▶ _TO DO_
For the listing below, report all lines that hold the word "equilateral".

▶ _STUDY MATERIAL_

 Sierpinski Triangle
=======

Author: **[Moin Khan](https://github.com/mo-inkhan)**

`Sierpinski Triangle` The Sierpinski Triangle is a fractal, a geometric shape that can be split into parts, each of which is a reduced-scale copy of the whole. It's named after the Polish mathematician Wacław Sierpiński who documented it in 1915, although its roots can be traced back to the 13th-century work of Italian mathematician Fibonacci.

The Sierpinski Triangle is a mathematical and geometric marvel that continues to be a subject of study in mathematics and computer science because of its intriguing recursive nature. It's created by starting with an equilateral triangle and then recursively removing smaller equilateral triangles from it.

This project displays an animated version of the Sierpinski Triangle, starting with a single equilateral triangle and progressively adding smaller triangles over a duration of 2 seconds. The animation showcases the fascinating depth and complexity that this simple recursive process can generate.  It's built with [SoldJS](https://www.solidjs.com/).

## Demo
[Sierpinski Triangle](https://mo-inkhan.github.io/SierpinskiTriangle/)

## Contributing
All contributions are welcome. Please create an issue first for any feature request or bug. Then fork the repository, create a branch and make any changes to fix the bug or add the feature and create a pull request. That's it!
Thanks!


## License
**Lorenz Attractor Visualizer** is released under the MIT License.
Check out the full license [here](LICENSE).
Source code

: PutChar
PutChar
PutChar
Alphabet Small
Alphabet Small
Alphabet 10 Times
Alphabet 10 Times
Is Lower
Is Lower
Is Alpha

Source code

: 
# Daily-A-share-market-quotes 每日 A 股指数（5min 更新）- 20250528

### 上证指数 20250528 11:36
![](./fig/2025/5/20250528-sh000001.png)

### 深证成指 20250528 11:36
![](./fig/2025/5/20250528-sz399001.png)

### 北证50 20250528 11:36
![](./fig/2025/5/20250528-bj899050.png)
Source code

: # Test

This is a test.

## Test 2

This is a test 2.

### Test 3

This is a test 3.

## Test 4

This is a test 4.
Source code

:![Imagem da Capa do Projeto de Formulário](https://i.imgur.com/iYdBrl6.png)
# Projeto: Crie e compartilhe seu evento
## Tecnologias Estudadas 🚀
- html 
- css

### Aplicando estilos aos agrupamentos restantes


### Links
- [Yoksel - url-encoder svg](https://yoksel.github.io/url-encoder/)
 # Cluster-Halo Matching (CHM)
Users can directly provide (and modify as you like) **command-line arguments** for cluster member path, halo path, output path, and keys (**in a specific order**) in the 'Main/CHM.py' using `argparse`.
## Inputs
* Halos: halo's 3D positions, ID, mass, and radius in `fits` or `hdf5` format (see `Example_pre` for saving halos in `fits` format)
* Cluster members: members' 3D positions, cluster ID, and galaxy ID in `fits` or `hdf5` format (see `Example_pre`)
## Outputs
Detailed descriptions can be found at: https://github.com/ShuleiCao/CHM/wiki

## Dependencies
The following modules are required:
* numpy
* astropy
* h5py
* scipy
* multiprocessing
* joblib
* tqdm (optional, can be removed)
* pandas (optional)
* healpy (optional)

▶ _ANSWER FOR THE TASK_
The Sierpinski Triangle is a mathematical and geometric marvel that continues to be a subject of study in mathematics and computer science because of its intriguing recursive nature. It's created by starting with an equilateral triangle and then recursively removing smaller equilateral triangles from it.
This project displays an animated version of the Sierpinski Triangle, starting with a single equilateral triangle and progressively adding smaller triangles over a duration of 2 seconds. The animation showcases the fascinating depth and complexity that this simple recursive process can generate.  It's built with [SoldJS](https://www.solidjs.com/).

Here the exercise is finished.